- **Exercise**: Word for word, transcribe the records that follow.
- - - - -
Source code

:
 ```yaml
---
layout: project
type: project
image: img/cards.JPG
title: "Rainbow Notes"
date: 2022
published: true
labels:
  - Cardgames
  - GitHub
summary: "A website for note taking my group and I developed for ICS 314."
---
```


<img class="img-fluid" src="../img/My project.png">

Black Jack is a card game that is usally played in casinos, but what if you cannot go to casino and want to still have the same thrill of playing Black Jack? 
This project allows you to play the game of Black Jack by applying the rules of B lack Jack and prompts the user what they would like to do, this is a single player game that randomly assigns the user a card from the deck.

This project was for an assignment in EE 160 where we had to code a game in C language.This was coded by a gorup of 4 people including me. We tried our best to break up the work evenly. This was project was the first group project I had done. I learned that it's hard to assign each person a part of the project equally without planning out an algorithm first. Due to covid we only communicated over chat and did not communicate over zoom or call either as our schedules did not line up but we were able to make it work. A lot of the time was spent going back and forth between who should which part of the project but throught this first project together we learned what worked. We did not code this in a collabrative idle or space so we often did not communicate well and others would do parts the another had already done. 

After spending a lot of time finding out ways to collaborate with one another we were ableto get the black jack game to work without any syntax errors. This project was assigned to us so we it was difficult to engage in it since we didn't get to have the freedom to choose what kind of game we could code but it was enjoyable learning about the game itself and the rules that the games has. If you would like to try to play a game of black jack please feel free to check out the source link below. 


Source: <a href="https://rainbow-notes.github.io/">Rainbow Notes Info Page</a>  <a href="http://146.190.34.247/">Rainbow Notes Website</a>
- - - - -
- **Written answer**:
Source code

:
 ```yaml
---
layout: project
type: project
image: img/cards.JPG
title: "Rainbow Notes"
date: 2022
published: true
labels:
  - Cardgames
  - GitHub
summary: "A website for note taking my group and I developed for ICS 314."
---
```


<img class="img-fluid" src="../img/My project.png">

Black Jack is a card game that is usally played in casinos, but what if you cannot go to casino and want to still have the same thrill of playing Black Jack? 
This project allows you to play the game of Black Jack by applying the rules of B lack Jack and prompts the user what they would like to do, this is a single player game that randomly assigns the user a card from the deck.

This project was for an assignment in EE 160 where we had to code a game in C language.This was coded by a gorup of 4 people including me. We tried our best to break up the work evenly. This was project was the first group project I had done. I learned that it's hard to assign each person a part of the project equally without planning out an algorithm first. Due to covid we only communicated over chat and did not communicate over zoom or call either as our schedules did not line up but we were able to make it work. A lot of the time was spent going back and forth between who should which part of the project but throught this first project together we learned what worked. We did not code this in a collabrative idle or space so we often did not communicate well and others would do parts the another had already done. 

After spending a lot of time finding out ways to collaborate with one another we were ableto get the black jack game to work without any syntax errors. This project was assigned to us so we it was difficult to engage in it since we didn't get to have the freedom to choose what kind of game we could code but it was enjoyable learning about the game itself and the rules that the games has. If you would like to try to play a game of black jack please feel free to check out the source link below. 


Source: <a href="https://rainbow-notes.github.io/">Rainbow Notes Info Page</a>  <a href="http://146.190.34.247/">Rainbow Notes Website</a>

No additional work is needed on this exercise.